Common Stability Misconceptions

Stability is a key factor for any grid or region and has been a point of contention around operators for a long time now. With software never being truly free of bugs, especially not the more complex it becomes stability can be overlooked. Thankfully the current aim toward updating some of the basis and utilizing more current technology has pushed a renewed sense for stability, compatibility and performance. That said, let’s actually take a look at the common stability misconceptions, data to back them up and disprove them.

Traffic equals instability

The idea that constant traffic causes eventual collection of more and more garbage that is not properly cleared has been around for a long time. For the most part the core concept itself is true, some accumulation of abandoned data can never be fully avoided, but clearing out and freeing up resources has massively improved with the change to a more recent version of the .NET framework(see picture). This major shift was accompanied by various fixes towards the consumption and, more importantly, the re-allocation of used resources. The return of which granted an overall reduction in resource usage that often sits in the 30% range. Such a change is definitely noticeable and even measurable. The bigger the resources usage was before these changes the bigger the gains are. Some of our customers are seeing reductions beyond 50% simply from upgrading to more recent versions. That said, there is still some work to be done and given the nature of the framework some resource leakage, as it is commonly called, still occurs. Levels are much lower compared to a few years ago, but edge-cases still exist and we still recommend refreshing areas with heavy traffic often, especially when the clientele has a tendency to, let’s put it mildly, act less gracefully in their self-accessorization(is that even a word?).

Error means crash

Humans are quire capable of handling errors in their own “programming” or execution of tasks, most programs however tend to struggle with that and need a helping hand from their programmers to make sure they don’t Windows98 on their users. Handling is often done by quite literally attempting to execute a task and waiting for a return. Should the return not occur the program simply continues throwing whatever broke right into the users face, essentially for them to fix, should they know how. The other common option is the typical “has stopped working” you are all used to, subsequent sending of bug reports, which are actually read believe it or not, or the “write to log and die” method of simply closing with the user being none the wiser as to what happened. The more complex a program becomes the more problematic it can be to employ those latter methods so proper error handling is vital. When so called “hard crashes” are reported it can generally be attributed to misuse these days. The time when a simple error in an item or script caused irrecoverable shutdowns of vital functions are almost gone and usually can be easily traced back to something that is easily fixed or, well, completely out of user control. Either way the crashes are becoming less and less frequent with each new piece that is reviewed and brought up to current programming specifications.

Restart every…

An actual configuration option that can be set, yet probably is a lot easier accomplished through external program control systems. Nonetheless refreshing, as we like to call it, does help to maintain a “refreshed” state that is not impacted by long runtimes. Then again, as you can see from this picture

runtimes that exceed day, weeks and months are no rarity anymore. Even areas with greater resource usage can share the same timeframes for uptime.
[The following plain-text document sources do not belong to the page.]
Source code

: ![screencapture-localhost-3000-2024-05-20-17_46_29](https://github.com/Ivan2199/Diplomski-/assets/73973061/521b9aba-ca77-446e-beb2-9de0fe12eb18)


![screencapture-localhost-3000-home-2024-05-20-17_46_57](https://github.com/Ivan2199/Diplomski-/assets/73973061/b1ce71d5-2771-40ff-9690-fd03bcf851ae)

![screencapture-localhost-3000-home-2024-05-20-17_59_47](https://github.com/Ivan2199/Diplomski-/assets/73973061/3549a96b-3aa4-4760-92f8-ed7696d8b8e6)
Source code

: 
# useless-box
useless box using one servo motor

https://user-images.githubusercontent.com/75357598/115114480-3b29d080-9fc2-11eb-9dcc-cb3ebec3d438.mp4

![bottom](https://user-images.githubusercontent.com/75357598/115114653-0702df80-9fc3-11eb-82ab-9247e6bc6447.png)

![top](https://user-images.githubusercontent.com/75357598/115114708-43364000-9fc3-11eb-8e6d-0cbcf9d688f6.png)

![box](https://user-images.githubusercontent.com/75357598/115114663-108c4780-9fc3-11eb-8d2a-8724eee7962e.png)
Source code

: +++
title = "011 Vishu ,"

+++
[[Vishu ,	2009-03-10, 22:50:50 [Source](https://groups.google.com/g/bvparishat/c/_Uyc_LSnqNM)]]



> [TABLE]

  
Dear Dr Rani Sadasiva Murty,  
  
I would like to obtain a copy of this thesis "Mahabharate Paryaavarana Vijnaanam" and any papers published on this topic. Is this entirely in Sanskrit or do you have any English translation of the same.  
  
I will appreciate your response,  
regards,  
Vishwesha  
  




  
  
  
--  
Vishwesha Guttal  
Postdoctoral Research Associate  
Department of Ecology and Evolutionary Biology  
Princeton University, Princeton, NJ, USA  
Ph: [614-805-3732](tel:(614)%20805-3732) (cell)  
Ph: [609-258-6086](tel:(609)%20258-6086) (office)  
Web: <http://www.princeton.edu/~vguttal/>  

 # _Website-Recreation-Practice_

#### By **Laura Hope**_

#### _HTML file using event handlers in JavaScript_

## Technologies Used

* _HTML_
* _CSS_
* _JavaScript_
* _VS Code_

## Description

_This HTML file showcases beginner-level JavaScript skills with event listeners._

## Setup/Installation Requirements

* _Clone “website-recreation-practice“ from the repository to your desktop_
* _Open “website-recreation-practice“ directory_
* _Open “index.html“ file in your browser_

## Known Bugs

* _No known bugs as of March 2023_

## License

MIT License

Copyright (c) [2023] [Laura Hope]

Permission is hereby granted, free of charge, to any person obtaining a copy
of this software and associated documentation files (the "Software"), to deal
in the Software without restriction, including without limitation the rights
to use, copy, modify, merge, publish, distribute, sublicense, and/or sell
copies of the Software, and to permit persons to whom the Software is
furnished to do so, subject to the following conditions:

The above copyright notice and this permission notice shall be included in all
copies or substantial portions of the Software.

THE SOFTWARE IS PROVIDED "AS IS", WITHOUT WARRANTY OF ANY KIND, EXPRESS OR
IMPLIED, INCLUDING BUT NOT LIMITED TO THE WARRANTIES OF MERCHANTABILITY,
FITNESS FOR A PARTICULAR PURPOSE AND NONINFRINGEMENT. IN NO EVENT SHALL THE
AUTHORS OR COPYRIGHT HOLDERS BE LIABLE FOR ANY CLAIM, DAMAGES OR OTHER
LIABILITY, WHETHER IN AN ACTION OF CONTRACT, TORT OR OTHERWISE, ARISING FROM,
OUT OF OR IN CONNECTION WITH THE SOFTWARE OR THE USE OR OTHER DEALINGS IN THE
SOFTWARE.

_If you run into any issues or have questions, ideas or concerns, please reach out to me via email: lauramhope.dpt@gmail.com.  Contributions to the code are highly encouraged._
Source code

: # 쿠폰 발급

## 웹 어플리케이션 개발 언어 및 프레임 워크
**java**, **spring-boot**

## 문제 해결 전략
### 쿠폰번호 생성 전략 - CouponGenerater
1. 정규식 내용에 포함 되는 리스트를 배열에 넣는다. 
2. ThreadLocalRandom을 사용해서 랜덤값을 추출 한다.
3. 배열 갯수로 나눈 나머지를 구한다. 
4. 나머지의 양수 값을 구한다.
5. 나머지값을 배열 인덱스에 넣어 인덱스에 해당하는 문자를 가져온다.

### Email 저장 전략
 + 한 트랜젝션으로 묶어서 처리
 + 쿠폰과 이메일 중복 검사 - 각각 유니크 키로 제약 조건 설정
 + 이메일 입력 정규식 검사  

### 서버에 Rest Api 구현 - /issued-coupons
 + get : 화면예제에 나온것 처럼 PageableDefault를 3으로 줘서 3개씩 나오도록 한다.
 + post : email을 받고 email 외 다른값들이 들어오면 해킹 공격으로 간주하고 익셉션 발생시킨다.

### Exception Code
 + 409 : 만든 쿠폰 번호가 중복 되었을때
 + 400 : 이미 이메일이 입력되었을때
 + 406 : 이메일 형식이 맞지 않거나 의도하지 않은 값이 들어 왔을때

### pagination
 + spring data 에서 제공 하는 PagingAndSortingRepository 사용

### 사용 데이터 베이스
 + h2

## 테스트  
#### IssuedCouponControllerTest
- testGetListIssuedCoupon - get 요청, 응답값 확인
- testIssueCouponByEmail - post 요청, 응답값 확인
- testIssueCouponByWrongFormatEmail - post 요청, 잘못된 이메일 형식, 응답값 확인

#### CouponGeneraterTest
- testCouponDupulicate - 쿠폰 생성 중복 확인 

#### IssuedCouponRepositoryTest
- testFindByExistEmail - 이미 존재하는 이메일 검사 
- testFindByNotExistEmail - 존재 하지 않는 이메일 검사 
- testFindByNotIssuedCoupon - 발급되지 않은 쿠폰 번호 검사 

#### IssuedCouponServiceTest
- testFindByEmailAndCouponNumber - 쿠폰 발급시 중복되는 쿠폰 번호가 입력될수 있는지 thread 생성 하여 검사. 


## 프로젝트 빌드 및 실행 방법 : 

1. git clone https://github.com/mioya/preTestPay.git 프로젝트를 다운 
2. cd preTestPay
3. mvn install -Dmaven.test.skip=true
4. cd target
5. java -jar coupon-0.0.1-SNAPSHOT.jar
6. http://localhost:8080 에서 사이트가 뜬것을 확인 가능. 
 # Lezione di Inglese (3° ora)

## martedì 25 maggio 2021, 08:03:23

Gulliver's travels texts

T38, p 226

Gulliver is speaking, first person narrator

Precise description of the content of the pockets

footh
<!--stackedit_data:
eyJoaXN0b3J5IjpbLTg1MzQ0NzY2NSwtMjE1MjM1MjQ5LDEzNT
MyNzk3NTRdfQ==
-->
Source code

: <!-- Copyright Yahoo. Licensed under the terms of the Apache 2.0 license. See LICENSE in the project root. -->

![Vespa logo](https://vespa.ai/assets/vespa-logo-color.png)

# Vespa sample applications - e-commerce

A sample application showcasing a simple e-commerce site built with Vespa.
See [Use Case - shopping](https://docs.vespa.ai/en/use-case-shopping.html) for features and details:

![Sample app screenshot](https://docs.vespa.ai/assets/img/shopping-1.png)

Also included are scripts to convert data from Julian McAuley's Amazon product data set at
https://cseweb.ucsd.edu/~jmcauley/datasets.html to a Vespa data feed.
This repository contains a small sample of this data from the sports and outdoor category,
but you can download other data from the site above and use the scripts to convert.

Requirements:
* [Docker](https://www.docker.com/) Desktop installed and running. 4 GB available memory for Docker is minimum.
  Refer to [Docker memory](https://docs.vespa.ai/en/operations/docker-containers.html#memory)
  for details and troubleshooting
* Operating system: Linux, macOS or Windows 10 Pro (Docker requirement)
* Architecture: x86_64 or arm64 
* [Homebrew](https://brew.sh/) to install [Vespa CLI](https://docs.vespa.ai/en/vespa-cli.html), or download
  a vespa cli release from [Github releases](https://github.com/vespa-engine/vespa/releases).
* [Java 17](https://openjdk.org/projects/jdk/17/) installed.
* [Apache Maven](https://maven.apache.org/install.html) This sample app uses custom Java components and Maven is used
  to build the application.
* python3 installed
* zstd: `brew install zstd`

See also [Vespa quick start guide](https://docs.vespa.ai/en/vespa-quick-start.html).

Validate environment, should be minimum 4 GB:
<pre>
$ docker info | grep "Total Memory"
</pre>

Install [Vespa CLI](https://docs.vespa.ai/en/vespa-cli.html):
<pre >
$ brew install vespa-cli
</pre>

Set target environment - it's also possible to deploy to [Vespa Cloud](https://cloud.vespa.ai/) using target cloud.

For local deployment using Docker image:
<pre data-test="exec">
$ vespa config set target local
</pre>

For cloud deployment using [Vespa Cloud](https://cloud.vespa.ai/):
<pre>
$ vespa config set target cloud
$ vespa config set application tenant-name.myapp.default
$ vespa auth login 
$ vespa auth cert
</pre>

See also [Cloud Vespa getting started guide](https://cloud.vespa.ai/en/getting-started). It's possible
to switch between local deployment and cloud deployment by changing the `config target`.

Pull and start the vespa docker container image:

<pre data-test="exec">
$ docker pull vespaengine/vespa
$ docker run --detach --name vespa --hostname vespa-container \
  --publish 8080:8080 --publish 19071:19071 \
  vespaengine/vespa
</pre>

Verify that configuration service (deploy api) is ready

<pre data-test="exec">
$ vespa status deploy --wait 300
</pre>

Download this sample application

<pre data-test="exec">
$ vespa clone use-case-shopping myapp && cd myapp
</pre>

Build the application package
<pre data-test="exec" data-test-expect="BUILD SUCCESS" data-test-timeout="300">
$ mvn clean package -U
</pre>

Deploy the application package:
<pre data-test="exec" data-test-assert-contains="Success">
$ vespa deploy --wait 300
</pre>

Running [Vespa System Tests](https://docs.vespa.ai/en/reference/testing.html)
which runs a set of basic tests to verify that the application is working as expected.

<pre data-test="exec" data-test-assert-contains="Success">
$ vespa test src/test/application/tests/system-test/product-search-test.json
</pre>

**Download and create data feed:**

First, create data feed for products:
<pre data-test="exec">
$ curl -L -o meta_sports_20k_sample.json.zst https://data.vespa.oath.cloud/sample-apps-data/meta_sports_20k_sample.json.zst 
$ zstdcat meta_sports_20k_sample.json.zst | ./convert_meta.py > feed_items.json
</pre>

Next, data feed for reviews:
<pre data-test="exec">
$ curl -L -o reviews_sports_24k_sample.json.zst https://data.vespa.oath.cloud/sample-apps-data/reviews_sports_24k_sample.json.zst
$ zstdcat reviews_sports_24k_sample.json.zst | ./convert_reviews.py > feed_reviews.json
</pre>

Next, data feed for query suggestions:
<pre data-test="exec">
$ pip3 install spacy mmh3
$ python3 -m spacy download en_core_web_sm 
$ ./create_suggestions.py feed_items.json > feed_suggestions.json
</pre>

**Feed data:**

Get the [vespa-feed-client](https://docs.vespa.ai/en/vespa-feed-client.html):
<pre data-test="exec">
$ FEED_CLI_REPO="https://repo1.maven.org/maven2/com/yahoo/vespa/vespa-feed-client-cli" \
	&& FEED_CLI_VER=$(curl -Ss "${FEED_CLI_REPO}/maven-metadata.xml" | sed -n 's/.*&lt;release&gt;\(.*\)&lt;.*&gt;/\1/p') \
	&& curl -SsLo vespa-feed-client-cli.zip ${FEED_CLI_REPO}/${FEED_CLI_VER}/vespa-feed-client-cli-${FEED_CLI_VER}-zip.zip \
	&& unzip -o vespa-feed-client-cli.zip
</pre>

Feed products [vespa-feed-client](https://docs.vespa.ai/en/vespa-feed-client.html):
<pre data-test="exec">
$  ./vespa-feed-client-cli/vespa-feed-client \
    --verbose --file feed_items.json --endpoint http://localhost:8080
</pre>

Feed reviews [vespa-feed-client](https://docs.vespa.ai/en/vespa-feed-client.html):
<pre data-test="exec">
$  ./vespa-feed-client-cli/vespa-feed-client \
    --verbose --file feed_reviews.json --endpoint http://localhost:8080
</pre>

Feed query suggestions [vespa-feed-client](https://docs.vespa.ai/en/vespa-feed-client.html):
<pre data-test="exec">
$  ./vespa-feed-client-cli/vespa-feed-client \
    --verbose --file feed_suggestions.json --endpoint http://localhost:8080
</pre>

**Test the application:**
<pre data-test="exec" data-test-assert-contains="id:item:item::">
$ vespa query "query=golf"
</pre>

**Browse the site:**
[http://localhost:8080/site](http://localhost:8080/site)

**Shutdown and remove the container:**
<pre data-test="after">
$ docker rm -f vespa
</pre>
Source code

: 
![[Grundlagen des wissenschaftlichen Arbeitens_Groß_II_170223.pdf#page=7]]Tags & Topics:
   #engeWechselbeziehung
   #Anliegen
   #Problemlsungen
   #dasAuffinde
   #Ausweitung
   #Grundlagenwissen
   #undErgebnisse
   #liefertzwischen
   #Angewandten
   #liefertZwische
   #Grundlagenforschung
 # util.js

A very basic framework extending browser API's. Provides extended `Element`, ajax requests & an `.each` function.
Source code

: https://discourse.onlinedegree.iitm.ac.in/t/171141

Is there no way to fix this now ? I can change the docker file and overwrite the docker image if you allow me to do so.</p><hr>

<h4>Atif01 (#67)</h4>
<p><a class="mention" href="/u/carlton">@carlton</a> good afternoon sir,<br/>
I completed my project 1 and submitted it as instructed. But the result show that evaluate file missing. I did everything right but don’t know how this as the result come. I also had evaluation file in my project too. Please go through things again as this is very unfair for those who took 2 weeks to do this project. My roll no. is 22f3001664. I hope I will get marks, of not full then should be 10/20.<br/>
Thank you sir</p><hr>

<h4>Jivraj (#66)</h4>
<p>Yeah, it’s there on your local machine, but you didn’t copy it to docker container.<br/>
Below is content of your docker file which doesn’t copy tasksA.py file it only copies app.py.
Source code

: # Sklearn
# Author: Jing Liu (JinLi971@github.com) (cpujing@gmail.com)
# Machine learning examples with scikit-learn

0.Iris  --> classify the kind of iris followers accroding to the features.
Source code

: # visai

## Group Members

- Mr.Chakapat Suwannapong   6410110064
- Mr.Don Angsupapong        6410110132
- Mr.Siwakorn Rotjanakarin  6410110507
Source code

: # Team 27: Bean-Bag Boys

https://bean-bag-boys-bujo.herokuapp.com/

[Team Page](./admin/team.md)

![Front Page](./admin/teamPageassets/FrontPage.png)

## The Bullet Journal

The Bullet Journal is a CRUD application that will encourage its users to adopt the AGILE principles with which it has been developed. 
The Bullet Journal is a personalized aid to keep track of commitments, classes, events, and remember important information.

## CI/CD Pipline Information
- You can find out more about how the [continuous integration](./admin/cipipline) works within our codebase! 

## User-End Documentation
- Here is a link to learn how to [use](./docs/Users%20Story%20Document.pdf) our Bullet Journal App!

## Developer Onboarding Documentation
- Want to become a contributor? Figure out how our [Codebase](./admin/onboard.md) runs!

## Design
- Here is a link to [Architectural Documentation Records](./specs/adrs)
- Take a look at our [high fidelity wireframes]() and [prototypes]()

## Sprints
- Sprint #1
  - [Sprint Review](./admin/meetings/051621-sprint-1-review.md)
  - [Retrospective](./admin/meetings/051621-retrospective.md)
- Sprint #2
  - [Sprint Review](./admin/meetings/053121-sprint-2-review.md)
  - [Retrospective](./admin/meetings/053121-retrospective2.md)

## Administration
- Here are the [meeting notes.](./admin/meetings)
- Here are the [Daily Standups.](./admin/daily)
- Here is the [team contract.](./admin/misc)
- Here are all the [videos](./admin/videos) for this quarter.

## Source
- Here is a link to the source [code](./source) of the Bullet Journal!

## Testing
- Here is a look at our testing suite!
We are all familiar with the method of fixing a program by simply restarting it, to reset everything to the start and clear any potential wrong data out, but that expects whatever is wrong to be able to reset itself and not reload the bad data. As such making sure such bad data cannot even enter, be that at runtime or after restarting, is a key part of creating long-term stability. The common method to achieving this is defining the types of data carefully and thus not giving the chance for incorrect or corrupt data to maintain in said types. Maintaining good type definitions throughout a program can be tough and sometimes you just want a catch-all for some random piece of data you don’t want to strictly define, but therein lies the issue that can lead to data corruption you cannot detect unless you wait until accumulation or constant overwriting causes an issue. As such doing long-term tests, that tax how long a program can clean up after itself, are important to verify the true stability of a program and its ability to maintain a clean set of working information.

I still crash though

And that cannot be fully avoided as mentioned above. Often the reason for this kind of comes close to the famous “an unfortunate turn of events” that come together to bring about a state that cannot be handled, because it was not even expected in the first place. With a client-server type application the transport of data between them being subject to various variables of doom the results can be unexpected. Even so, recovery from such states are possible and often not as far away. A good example is the main difference between the two common transport protocols used: UDP vs. TCP, you can look up yourself what those two like about each other and what they hate. The basic concept is that unlike UDP, TCP actually checks whether or not data has reached the other side. You can imagine this return may make some things slower when the difference of a tiny piece of information reaching the other side may not make a difference, so UDP is used to send data that can account for small missing pieces or simply to “fire and forget” because you, the user, are not going to notice the loss. However, in the implementations lies the caveats that can break the camels back. UDP in itself is just a sender and receiver of data, what you do with the data is up to you. You could, if you wanted to, send data and request the verification for it manually, all while still using UDP; that’s what, at least in some form, is used to send some of the most requested types of data we encounter. The system is more solid than it sounds, but can still sometimes miss the mark. Normally this is not much of a concern as it is simply resent, but during that period other tasks may be held and eventually you run into being disconnected due to timeout. This issue can be compounded by the amount of data that needs to be sent for certain things and so the more you use it the worse it can get. Thankfully these days methods exist to cache data, to resent only partial amounts when the wholly doesn’t reach the end and so stability can be increased. It doesn’t solve the elephants riddle, but it makes sure it can’t eat all the peanuts.

Who’s to blame?

It has been thrown to everyone under the sun, from users to developers to operators and your uncle Joe, but in the end it’s a community effort. Specifically in terms of educating toward better usage of resources, adequate methods of use and restraint. Nothing’s perfect, but if handled carefully and with a bit of understanding most of it will work just fine. It really is not the fault of people specifically, but what we all do to spread information about things to avoid, things to practice and simple guidelines to follow that ensure a good experience for all, including the poor programming code underneath it all. With enough effort and care the overall experience can be massively positive, but that requires everyone to work together and realize the limitations of software, hardware and people alike. The future will be a bright one, if that is on everyones’ mind.